Animal Health Notebook
Cattle eating round bale in winter Alan Newport
Good grazing management and early hay feeding can help you graze farther into winter, maybe avoiding muddy spring haying.

A mish-mash of ranching facts

Here's a free serving of things the author learned the hard way.

A client and friend of mine who happens to operate a cattle grazing operation a mile or so from our headquarters had a laminectomy and a couple of lumbar disc fenestrations a few weeks back.

My friend Brenda and I drove over daily while he was out of commission and moved and monitored his cattle, grass, shade and water. Actually the only thing we moved was the poly wire and step-in posts. But we did pay attention to the other stuff.

It prompted me to think of several things that I’ve learned in the last 50 years and I believe they are worth repeating. They are not necessarily connected but all are very important to our operation.

Re-time hay feeding

Most producers know by early August whether they are going to feed hay before April. Most have hay in storage. The fact is that hay fed during the growing season buys days of no hay for winter if correctly planned and executed.

Frank’s cows are slick and doing well, so when we finished an area of low fertility we unrolled hay for two days before moving the cattle to a new area of fresh forage.

We used warm-season hay that had been cut, raked, baled and delivered to his hay yard a week or two earlier. Warm-season (C4) hay will build ground. So will manure and urine. The cattle made more impact on less desirable plants during these two extra days. We also bought him two or maybe three more hay-free days this winter.

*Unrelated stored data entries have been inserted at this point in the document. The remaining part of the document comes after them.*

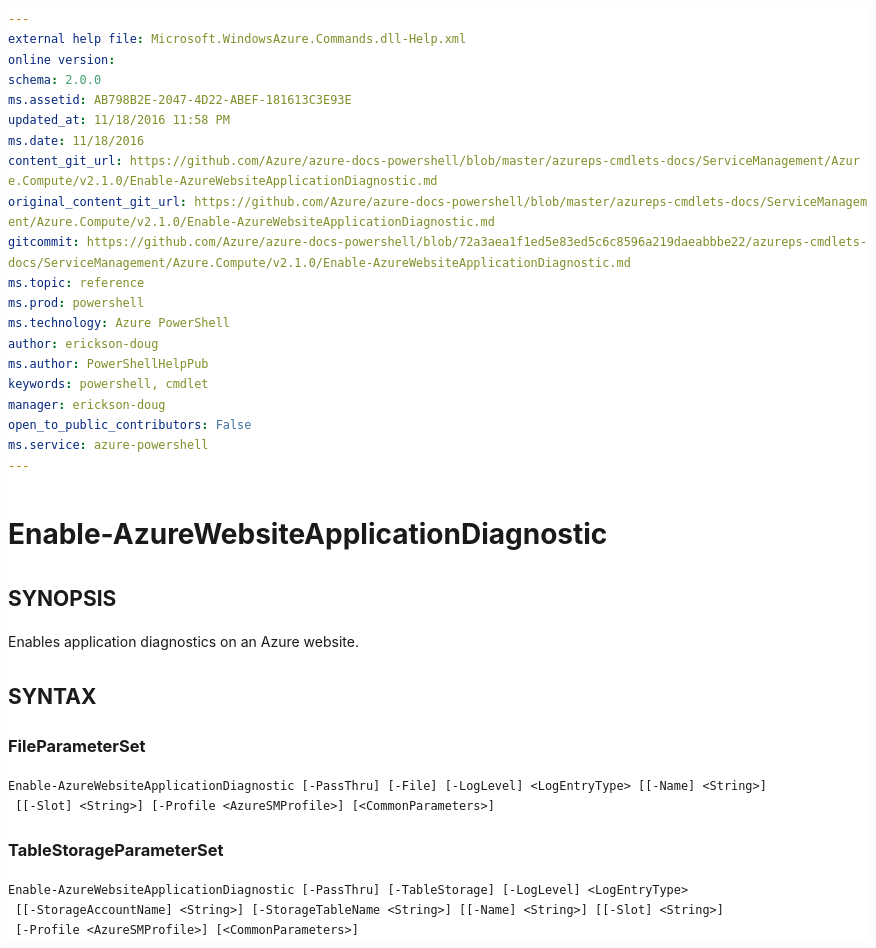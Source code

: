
 ```yaml
---
external help file: Microsoft.WindowsAzure.Commands.dll-Help.xml
online version: 
schema: 2.0.0
ms.assetid: AB798B2E-2047-4D22-ABEF-181613C3E93E
updated_at: 11/18/2016 11:58 PM
ms.date: 11/18/2016
content_git_url: https://github.com/Azure/azure-docs-powershell/blob/master/azureps-cmdlets-docs/ServiceManagement/Azure.Compute/v2.1.0/Enable-AzureWebsiteApplicationDiagnostic.md
original_content_git_url: https://github.com/Azure/azure-docs-powershell/blob/master/azureps-cmdlets-docs/ServiceManagement/Azure.Compute/v2.1.0/Enable-AzureWebsiteApplicationDiagnostic.md
gitcommit: https://github.com/Azure/azure-docs-powershell/blob/72a3aea1f1ed5e83ed5c6c8596a219daeabbbe22/azureps-cmdlets-docs/ServiceManagement/Azure.Compute/v2.1.0/Enable-AzureWebsiteApplicationDiagnostic.md
ms.topic: reference
ms.prod: powershell
ms.technology: Azure PowerShell
author: erickson-doug
ms.author: PowerShellHelpPub
keywords: powershell, cmdlet
manager: erickson-doug
open_to_public_contributors: False
ms.service: azure-powershell
---
```


# Enable-AzureWebsiteApplicationDiagnostic

## SYNOPSIS
Enables application diagnostics on an Azure website.

## SYNTAX

### FileParameterSet
```
Enable-AzureWebsiteApplicationDiagnostic [-PassThru] [-File] [-LogLevel] <LogEntryType> [[-Name] <String>]
 [[-Slot] <String>] [-Profile <AzureSMProfile>] [<CommonParameters>]
```

### TableStorageParameterSet
```
Enable-AzureWebsiteApplicationDiagnostic [-PassThru] [-TableStorage] [-LogLevel] <LogEntryType>
 [[-StorageAccountName] <String>] [-StorageTableName <String>] [[-Name] <String>] [[-Slot] <String>]
 [-Profile <AzureSMProfile>] [<CommonParameters>]
```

If we repeat the above scenario 10 times during the growing season we should eliminate 20 to 40 winter feeding days and actually feed hay that has not deteriorated. The best time to feed hay is during the growing season if you know you are going to run out of grass come late fall. The same is true early in a drought.

What is overgrazing?

The word “overgrazing” is commonly abused to the point that I think most of us forget what it actually means. Cattle do not overgraze a pasture. But they do overgraze individual plants within a pasture. It is an issue of time and timing. The only effective answer is complete plant recovery following high-animal-density grazing (70,000 pounds per acre).

The term overgrazing and requires thought to understand. Most of us need to take quality time and relearn how to think.

Pasture improvement

It is routine for cattlemen that adopt natural model principles with their cattle management to double their stocking rates in two to five years. A producer with 100 acres now has 200 acres of former pasture plants. Taxes are the same price and he has twice the cattle numbers and usually two to three times the net income. If we are not thinking this way we need to hurry up and get started.

Green plant longevity

Plants require air, water, minerals, sunshine and other nutrients to live and grow. Carbon, hydrogen and oxygen (CHO) are the chief components of the soil. The more CHO we have, the more plants thrive and the slower they mature and make seed and go dormant. They also green up and start growing earlier in the spring. Building soil with cattle is not only possible but can be done quickly (two to five years) with "boom and bust" grazing. It is time to not only make a quality effort to think but to learn to and practice proactive grazing execution on a daily basis.

Shucks, all of this is mostly fun. I bet I’ll have some more mish-mash facts in the near future.